1 Introduction

Nowadays, we witness an unprecedented development and use of information and technology systems coupled with an expansion of complex communication networks. These interconnected networks which vehicle huge and diverse amounts of information are also connected to internet. Consequently, the information which circulates freely in several forms: audio, images, textual and otheris potentially subject to interception by unauthorized persons or systems for whom it is not intended and can be, therefore, falsified, exchanged, stored, diverted, copied, etc. This situation can raise major security concerns when the information is confidential such as in military, government or corporate speech communication. It is, thus, necessary to ensure confidentiality and integrity of the informationin face of any undesirable interception by adversaries.

Confidentiality of speech communication can be achieved by making the information incomprehensible for all intruders through modern cipher of data which is an effective means to resolve this security problem. The contribution of this work is focused on two major problems: the first problem is closely related to the very nature of the type of encryption chosen, namely stream cipher. Stream cipher is one of the two types of secret key encryption which, unlike block cipher, consists of adding bit to bit to the clear text a sequence of bits of the same length as the text to be encrypted. The added bit sequence is called the keystream and, it also represents the secret key. This system ensures perfect security under the condition that the keystream is a completely random sequence of the same size as the text to be encrypted and that it can be exchanged in a safe manner between the sender and the receiver.
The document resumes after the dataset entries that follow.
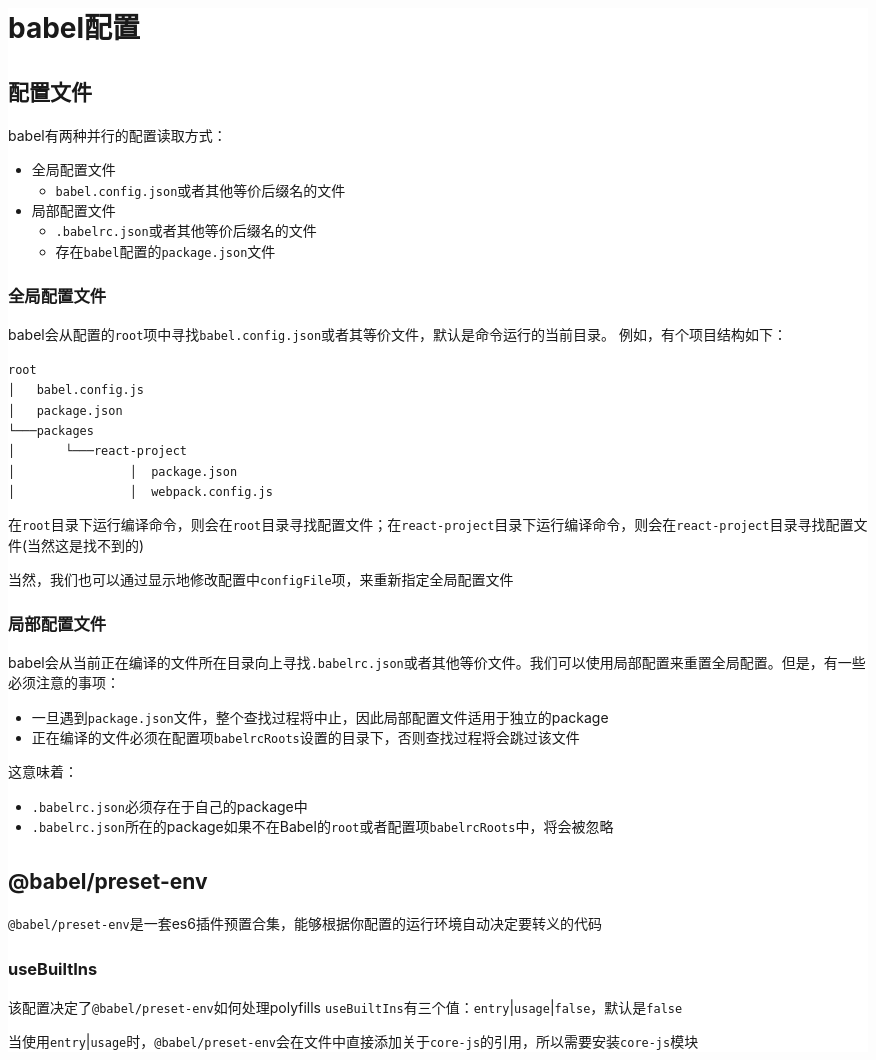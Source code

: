 # babel配置

## 配置文件

babel有两种并行的配置读取方式：

- 全局配置文件
    - `babel.config.json`或者其他等价后缀名的文件
- 局部配置文件
    - `.babelrc.json`或者其他等价后缀名的文件
    - 存在`babel`配置的`package.json`文件

### 全局配置文件

babel会从配置的`root`项中寻找`babel.config.json`或者其等价文件，默认是命令运行的当前目录。
例如，有个项目结构如下：

```
root
│   babel.config.js    
│   package.json    
└───packages
│       └───react-project
│                │  package.json
│                │  webpack.config.js
```

在`root`目录下运行编译命令，则会在`root`目录寻找配置文件；在`react-project`目录下运行编译命令，则会在`react-project`目录寻找配置文件(当然这是找不到的)

当然，我们也可以通过显示地修改配置中`configFile`项，来重新指定全局配置文件

### 局部配置文件

babel会从当前正在编译的文件所在目录向上寻找`.babelrc.json`或者其他等价文件。我们可以使用局部配置来重置全局配置。但是，有一些必须注意的事项：

- 一旦遇到`package.json`文件，整个查找过程将中止，因此局部配置文件适用于独立的package
- 正在编译的文件必须在配置项`babelrcRoots`设置的目录下，否则查找过程将会跳过该文件

这意味着：

- `.babelrc.json`必须存在于自己的package中
- `.babelrc.json`所在的package如果不在Babel的`root`或者配置项`babelrcRoots`中，将会被忽略

## @babel/preset-env

`@babel/preset-env`是一套es6插件预置合集，能够根据你配置的运行环境自动决定要转义的代码

### useBuiltIns

该配置决定了`@babel/preset-env`如何处理polyfills
`useBuiltIns`有三个值：`entry`|`usage`|`false`，默认是`false`

当使用`entry`|`usage`时，`@babel/preset-env`会在文件中直接添加关于`core-js`的引用，所以需要安装`core-js`模块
However, this kind of stream encryption method presents a great disadvantage because it is neither reasonable nor practical to share a secret key whose length equals that of the text to be transmitted. In the case of speech encryption, the secret key must have the same size as that of the speech. The second problem is specific to speech signal encryption. In many cases, total encryption of a speech file is not necessary and the encryption effort can be targeted to those parts of the speech file containing useful and confidential information. Knowing that the time required for the encryption of a speech signal is directly proportional to its size (The larger the speech file, the longer the time required for its encryption), selective encryption of useful parts of the speech file can significantly reduce the encryption time and effort.

Several methods that deal with speech encryption are available in the literature Rahman et al. (2012), Musheer et al. (2012), Ashtiyani et al. (2012), Maysaa and Iman Qays (2013), Abd Elzaher et al. (2016), Farsana and Gopakumar (2016), Belmeguenai et al. (2015) and Belmeguenai et al. (2015). While some techniques use chaotic signals, others methods are based on registers Belmeguenai et al. (2015) and Belmeguenai et al. (2015). However, all of these contributions only address the first problem. In this work we propose a new approach by which both problems discussed above are addressed simultaneously. In fact, several schemes have been proposed to solve the problem related to the length of the key but these are rather complex and difficult to implement.

In this work the problem of the secret key is approached by using pseudo-random sequences generated in a deterministic way from a short secret key which can be exchanged more easily between sender and receiver. The mechanism for generating pseudo-random sequences relies on a set of linear feedback shift registers (LFSR) and nonlinear feedback shift registers (NLFSRs) combined with a Boolean function. On the other hand, the proposed method considerably optimizes the time required for encryption by focusing the encryption effort on a portion of the speech file which we call the useful information. This is achieved by removing silence/unvoiced parts of the speech based on some appropriate energy level threshold of the speech samples. The proposed method is simple, fast and easy to implement with the advantage of significant reduction of the computation time of the encryption compared to other stream cipher systems Gammel et al. (2006), Hell et al. (2006), Cid et al. (2009).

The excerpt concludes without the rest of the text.